Atmospheric escape in hot Jupiters under sub-Alfv\'enic interactions

TL;DR

This study uses 3D simulations to explore how magnetic fields influence atmospheric escape in hot Jupiters within sub-Alfvénic stellar wind environments, revealing new escape behaviors and potential observational diagnostics.

Contribution

It introduces the first detailed 3D MHD models of hot Jupiter atmospheric escape under sub-Alfvénic conditions, highlighting magnetic confinement effects and novel Lyman-$\\alpha$ transit signatures.

Findings

Escape rate increases with planetary magnetic field strength.

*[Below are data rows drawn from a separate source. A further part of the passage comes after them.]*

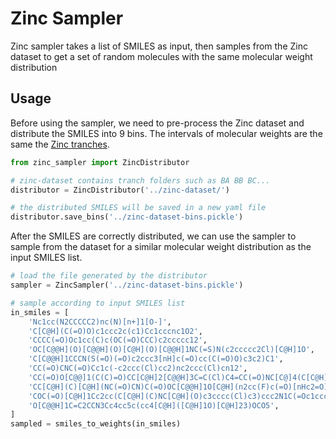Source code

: # Zinc Sampler
Zinc sampler takes a list of SMILES as input, then samples from the Zinc dataset to get a set of random molecules with the same molecular weight distribution

## Usage
Before using the sampler, we need to pre-process the Zinc dataset and distribute the SMILES into 9 bins. The intervals of molecular weights are the same the [Zinc tranches](https://zinc.docking.org/tranches/home/#).
```python
from zinc_sampler import ZincDistributor

# zinc-dataset contains tranch folders such as BA BB BC...
distributor = ZincDistributor('../zinc-dataset/')

# the distributed SMILES will be saved in a new yaml file
distributor.save_bins('../zinc-dataset-bins.pickle')
```

After the SMILES are correctly distributed, we can use the sampler to sample from the dataset for a similar molecular weight distribution as the input SMILES list.
```python
# load the file generated by the distributor
sampler = ZincSampler('../zinc-dataset-bins.pickle')

# sample according to input SMILES list
in_smiles = [
    'Nc1cc(N2CCCCC2)nc(N)[n+]1[O-]',
    'C[C@H](C(=O)O)c1ccc2c(c1)Cc1cccnc1O2',
    'CCCC(=O)Oc1cc(C)c(OC(=O)CCC)c2ccccc12',
    'OC[C@@H](O)[C@@H](O)[C@H](O)[C@@H]1NC(=S)N(c2ccccc2Cl)[C@H]1O',
    'C[C@@H]1CCCN(S(=O)(=O)c2ccc3[nH]c(=O)cc(C(=O)O)c3c2)C1',
    'CC(=O)CNC(=O)Cc1c(-c2ccc(Cl)cc2)nc2ccc(Cl)cn12',
    'CC(=O)O[C@@]1(C(C)=O)CC[C@H]2[C@@H]3C=C(Cl)C4=CC(=O)NC[C@]4(C[C@H]3CC[C@@]21C',
    'CC[C@H](C)[C@H](NC(=O)CN)C(=O)OC[C@@H]1O[C@H](n2cc(F)c(=O)[nHc2=O)[C@@H](O)[C@H]1O',
    'COC(=O)[C@H]1Cc2cc(C[C@H](C)NC[C@H](O)c3cccc(Cl)c3)ccc2N1C(=Oc1ccccc1',
    'O[C@@H]1C=C2CCN3Cc4cc5c(cc4[C@H]([C@H]1O)[C@H]23)OCO5',
]
sampled = smiles_to_weights(in_smiles)
```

Only one significant polar outflow observed, unlike super-Alfvénic models.

Lyman-$\alpha$ absorption ratios can diagnose stellar wind and magnetic field properties.

Abstract

Hot Jupiters might reside inside the Alfv\'en surface of their host star wind, where the stellar wind is dominated by magnetic energy. The implications of such a sub-Alfv\'enic environment for atmospheric escape are not fully understood. Here, we employ 3-D radiation-magnetohydrodynamic simulations and Lyman-$\alpha$ transit calculations to investigate atmospheric escape properties of magnetised hot Jupiters. By varying the planetary magnetic field strength ($B_p$) and obliquity, we find that the structure of the outflowing atmosphere transitions from a magnetically unconfined regime, where a tail of material streams from the nightside of the planet, to a magnetically confined regime, where material escapes through the polar regions. Notably, we find an increase in the planet escape rate with $B_p$ in both regimes, with a local decrease when the planet transitions from the unconfined to the confined regime. Contrary to super-Alfv\'enic interactions, which predicted two polar outflows from the planet, our sub-Alfv\'enic models show only one significant polar outflow. In the opposing pole, the planetary field lines connect to the star. Finally, our synthetic Ly-$\alpha$ transits show that both the red-wing and blue-wing absorptions increase with $B_p$. Furthermore, there is a degeneracy between $B_p$ and the stellar wind mass-loss rate when considering absorption of individual Lyman-$\alpha$ wings. This degeneracy can be broken by considering the ratio between the blue-wing and the red-wing absorptions, as stronger stellar winds result in higher blue-to-red absorption ratios. We show that, by using the absorption ratios, Lyman-$\alpha$ transits can probe stellar wind properties and exoplanetary magnetic fields.